Valeska Grisebach hat nichts dagegen, zur Berliner Schule des deutschen Kinos gerechnet zu werden. Foto: Iris Janke

Die Filmregisseurin Valeska Grisebach gehört zur so genannten Berliner Schule. Im Interview erklärt sie, was von solchen Etiketten zu halten ist, wovon ihr neuer Film „Western“ handelt und warum er in Bulgarien spielt.

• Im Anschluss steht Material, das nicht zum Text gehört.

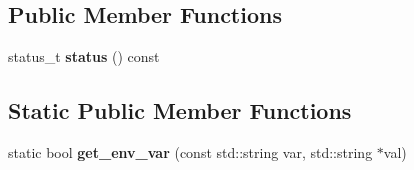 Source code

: \subsection*{Public Member Functions}
\begin{CompactItemize}
\item 
status\_\-t \textbf{status} () const \label{classSimSite3D_1_1BaseParameters_39657de7d43af517724736e1c625546f}

\end{CompactItemize}
\subsection*{Static Public Member Functions}
\begin{CompactItemize}
\item 
static bool \textbf{get\_\-env\_\-var} (const std::string var, std::string $\ast$val)\label{classSimSite3D_1_1BaseParameters_f0c9884a0104f3b2e8595d401db60653}

\end{CompactItemize}
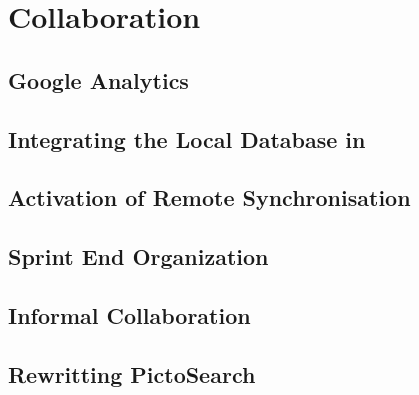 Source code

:\chapter{Collaboration}\label{chap:collaboration}


\section{Google Analytics}


\section{Integrating the Local Database in \launcher}\label{sec:collab:localdbtolauncher}


\section{Activation of Remote Synchronisation}\label{sec:collab:remotedb}


\section{Sprint End Organization}\label{sec:collab:sprintend}


\section{Informal Collaboration}\label{sec:collab:adhoc}


\section{Rewritting PictoSearch}\label{sec:collab:pictosearch}

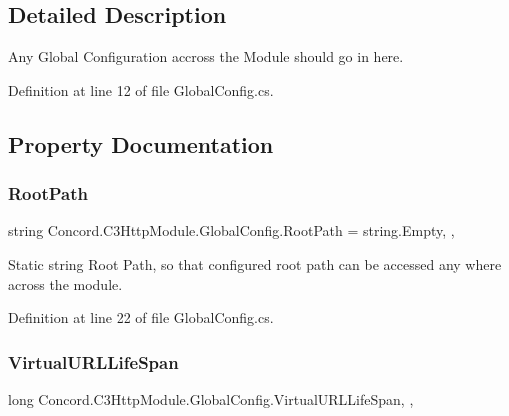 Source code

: \subsection{Detailed Description}
Any Global Configuration accross the Module should go in here. 



Definition at line 12 of file Global\+Config.\+cs.



\subsection{Property Documentation}
\mbox{\label{class_concord_1_1_c3_http_module_1_1_global_config_a21a3589b22cff498ecd2828fdecf1213}} 
\subsubsection{\texorpdfstring{RootPath}{RootPath}}
{\footnotesize\ttfamily string Concord.\+C3\+Http\+Module.\+Global\+Config.\+Root\+Path = string.\+Empty\hspace{0.3cm}{\ttfamily [static]}, {\ttfamily [get]}, {\ttfamily [set]}}



Static string Root Path, so that configured root path can be accessed any where across the module. 



Definition at line 22 of file Global\+Config.\+cs.

\mbox{\label{class_concord_1_1_c3_http_module_1_1_global_config_a9ff6ba552706a86c5ef0ecfa108a9d84}} 
\subsubsection{\texorpdfstring{VirtualURLLifeSpan}{VirtualURLLifeSpan}}
{\footnotesize\ttfamily long Concord.\+C3\+Http\+Module.\+Global\+Config.\+Virtual\+U\+R\+L\+Life\+Span\hspace{0.3cm}{\ttfamily [static]}, {\ttfamily [get]}, {\ttfamily [set]}}



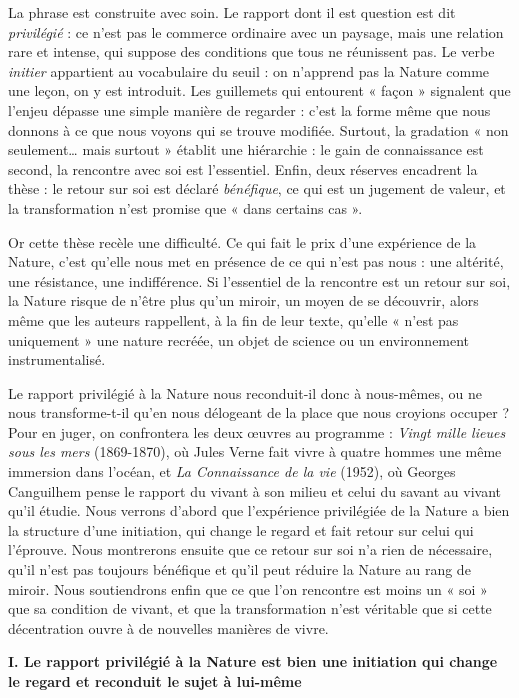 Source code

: \documentclass[11pt,a4paper]{article}
\begin{document}
La phrase est construite avec soin. Le rapport dont il est question est dit \emph{privilégié} : ce n'est pas le commerce ordinaire avec un paysage, mais une relation rare et intense, qui suppose des conditions que tous ne réunissent pas. Le verbe \emph{initier} appartient au vocabulaire du seuil : on n'apprend pas la Nature comme une leçon, on y est introduit. Les guillemets qui entourent « façon » signalent que l'enjeu dépasse une simple manière de regarder : c'est la forme même que nous donnons à ce que nous voyons qui se trouve modifiée. Surtout, la gradation « non seulement\ldots{} mais surtout » établit une hiérarchie : le gain de connaissance est second, la rencontre avec soi est l'essentiel. Enfin, deux réserves encadrent la thèse : le retour sur soi est déclaré \emph{bénéfique}, ce qui est un jugement de valeur, et la transformation n'est promise que « dans certains cas ».

Or cette thèse recèle une difficulté. Ce qui fait le prix d'une expérience de la Nature, c'est qu'elle nous met en présence de ce qui n'est pas nous : une altérité, une résistance, une indifférence. Si l'essentiel de la rencontre est un retour sur soi, la Nature risque de n'être plus qu'un miroir, un moyen de se découvrir, alors même que les auteurs rappellent, à la fin de leur texte, qu'elle « n'est pas uniquement » une nature recréée, un objet de science ou un environnement instrumentalisé.

Le rapport privilégié à la Nature nous reconduit-il donc à nous-mêmes, ou ne nous transforme-t-il qu'en nous délogeant de la place que nous croyions occuper ? Pour en juger, on confrontera les deux œuvres au programme : \emph{Vingt mille lieues sous les mers} (1869-1870), où Jules Verne fait vivre à quatre hommes une même immersion dans l'océan, et \emph{La Connaissance de la vie} (1952), où Georges Canguilhem pense le rapport du vivant à son milieu et celui du savant au vivant qu'il étudie. Nous verrons d'abord que l'expérience privilégiée de la Nature a bien la structure d'une initiation, qui change le regard et fait retour sur celui qui l'éprouve. Nous montrerons ensuite que ce retour sur soi n'a rien de nécessaire, qu'il n'est pas toujours bénéfique et qu'il peut réduire la Nature au rang de miroir. Nous soutiendrons enfin que ce que l'on rencontre est moins un « soi » que sa condition de vivant, et que la transformation n'est véritable que si cette décentration ouvre à de nouvelles manières de vivre.

\textbf{I. Le rapport privilégié à la Nature est bien une initiation qui change le regard et reconduit le sujet à lui-même}
\end{document}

Stuttgart - Die Regisseurin Valeska Grisebach wehrt sich nicht dagegen, der Berliner Schule zugerechnet zu werden. Aber die ist flexibel genug, dass sie in „Western“, der am Donnerstag in den Kinos startet, von deutschen Arbeitern in Bulgariens hinterster Pampa erzählen kann.,

Frau Grisebach, Ihr Film „Western“ ist in Cannes gefeiert worden. Zuvor hatte Maren Ade, die „Western“ produziert hat, großen internationalen Erfolg mit „Tony Erdmann“. Wird der deutsche Film international wieder mehr geschätzt?

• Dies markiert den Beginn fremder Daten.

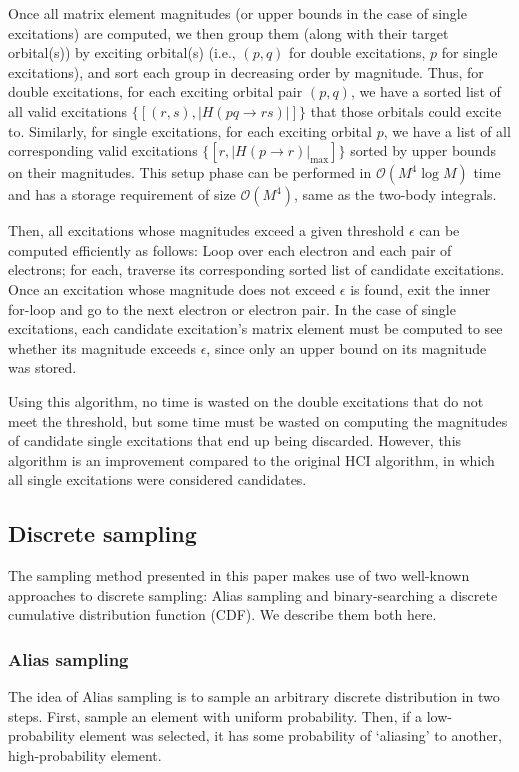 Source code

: \documentclass[english]{article}
\begin{document}
Once all matrix element magnitudes (or upper bounds in the case of single excitations) are computed, we then group them (along with their target orbital(s)) by exciting orbital(s) (i.e., $(p,q)$ for double excitations, $p$ for single excitations), and sort each group in decreasing order by magnitude. Thus, for double excitations, for each exciting orbital pair $(p,q)$, we have a sorted list of all valid excitations $\{[(r,s), |H(pq\rightarrow rs)|]\}$ that those orbitals could excite to. Similarly, for single excitations, for each exciting orbital $p$, we have a list of all corresponding valid excitations $\{[r, |H(p\rightarrow r)|_\textrm{max}]\}$ sorted by upper bounds on their magnitudes. This setup phase can be performed in $\mathcal{O}(M^4\log M)$ time and has a storage requirement of size $\mathcal{O}(M^4)$, same as the two-body integrals.

Then, all excitations whose magnitudes exceed a given threshold $\epsilon$ can be computed efficiently as follows: Loop over each electron and each pair of electrons; for each, traverse its corresponding sorted list of candidate excitations. Once an excitation whose magnitude does not exceed $\epsilon$ is found, exit the inner for-loop and go to the next electron or electron pair. In the case of single excitations, each candidate excitation's matrix element must be computed to see whether its magnitude exceeds $\epsilon$, since only an upper bound on its magnitude was stored.

Using this algorithm, no time is wasted on the double excitations that do not meet the threshold, but some time must be wasted on computing the magnitudes of candidate single excitations that end up being discarded. However, this algorithm is an improvement compared to the original HCI algorithm, in which all single excitations were considered candidates.


\subsection{Discrete sampling}
The sampling method presented in this paper makes use of two well-known approaches to discrete sampling: Alias sampling and binary-searching a discrete cumulative distribution function (CDF). We describe them both here.

\subsubsection{Alias sampling}
The idea of Alias sampling is to sample an arbitrary discrete distribution in two steps. First, sample an element with uniform probability. Then, if a low-probability element was selected, it has some probability of `aliasing' to another, high-probability element.
\end{document}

Ich habe schon seit mehreren Jahren den Eindruck, dass sich viele Leute im Ausland mit dem deutschen Kino sehr gut auskennen und ihm viel positiver gegenüberstehen, als das in Deutschland der Fall ist. Es gibt ja dieses Label „Berliner Schule“. Im Ausland ist das eine große Sache. Hier fand man das früher toll, mittlerweile scheint man damit aber nicht mehr viel zu tun haben zu wollen.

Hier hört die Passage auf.